(Stored data entries)
┌──

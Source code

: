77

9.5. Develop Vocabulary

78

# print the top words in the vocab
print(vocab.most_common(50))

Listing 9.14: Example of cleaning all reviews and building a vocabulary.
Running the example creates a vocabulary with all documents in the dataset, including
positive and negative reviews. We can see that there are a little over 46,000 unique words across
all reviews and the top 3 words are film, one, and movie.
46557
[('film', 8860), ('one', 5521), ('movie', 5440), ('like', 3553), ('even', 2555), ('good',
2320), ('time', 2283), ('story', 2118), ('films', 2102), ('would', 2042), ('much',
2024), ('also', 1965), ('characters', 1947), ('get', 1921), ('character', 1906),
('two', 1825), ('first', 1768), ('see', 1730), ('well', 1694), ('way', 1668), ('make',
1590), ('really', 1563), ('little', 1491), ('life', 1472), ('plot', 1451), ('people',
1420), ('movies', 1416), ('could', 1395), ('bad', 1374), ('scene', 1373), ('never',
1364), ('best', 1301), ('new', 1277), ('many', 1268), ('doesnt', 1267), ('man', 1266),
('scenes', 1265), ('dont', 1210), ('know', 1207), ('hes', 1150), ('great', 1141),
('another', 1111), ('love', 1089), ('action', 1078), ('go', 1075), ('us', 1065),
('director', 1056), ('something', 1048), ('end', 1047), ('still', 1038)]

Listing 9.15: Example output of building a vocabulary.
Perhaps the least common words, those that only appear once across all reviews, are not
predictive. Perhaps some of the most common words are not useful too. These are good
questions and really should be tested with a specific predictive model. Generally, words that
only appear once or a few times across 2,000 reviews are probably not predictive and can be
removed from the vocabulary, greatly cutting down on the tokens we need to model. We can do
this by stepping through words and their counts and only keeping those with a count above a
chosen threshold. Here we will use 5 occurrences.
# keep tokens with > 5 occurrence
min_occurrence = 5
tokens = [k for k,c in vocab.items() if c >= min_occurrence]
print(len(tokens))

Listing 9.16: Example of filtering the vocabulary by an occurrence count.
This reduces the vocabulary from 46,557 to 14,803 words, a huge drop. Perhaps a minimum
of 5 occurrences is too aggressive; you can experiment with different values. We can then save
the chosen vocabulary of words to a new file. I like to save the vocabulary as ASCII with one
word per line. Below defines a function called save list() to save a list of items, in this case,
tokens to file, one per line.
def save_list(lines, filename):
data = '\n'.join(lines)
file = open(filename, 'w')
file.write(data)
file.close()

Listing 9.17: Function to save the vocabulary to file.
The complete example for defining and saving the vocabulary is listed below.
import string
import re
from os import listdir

└──

◆ EXERCISE: Look above for the line with "questions and really" and the line with "This reduces the". Retype those two lines and every line between them exactly, adding nothing.

◆ ANSWER TO THE EXERCISE:
questions and really should be tested with a specific predictive model. Generally, words that
only appear once or a few times across 2,000 reviews are probably not predictive and can be
removed from the vocabulary, greatly cutting down on the tokens we need to model. We can do
this by stepping through words and their counts and only keeping those with a count above a
chosen threshold. Here we will use 5 occurrences.
# keep tokens with > 5 occurrence
min_occurrence = 5
tokens = [k for k,c in vocab.items() if c >= min_occurrence]
print(len(tokens))

Listing 9.16: Example of filtering the vocabulary by an occurrence count.
This reduces the vocabulary from 46,557 to 14,803 words, a huge drop. Perhaps a minimum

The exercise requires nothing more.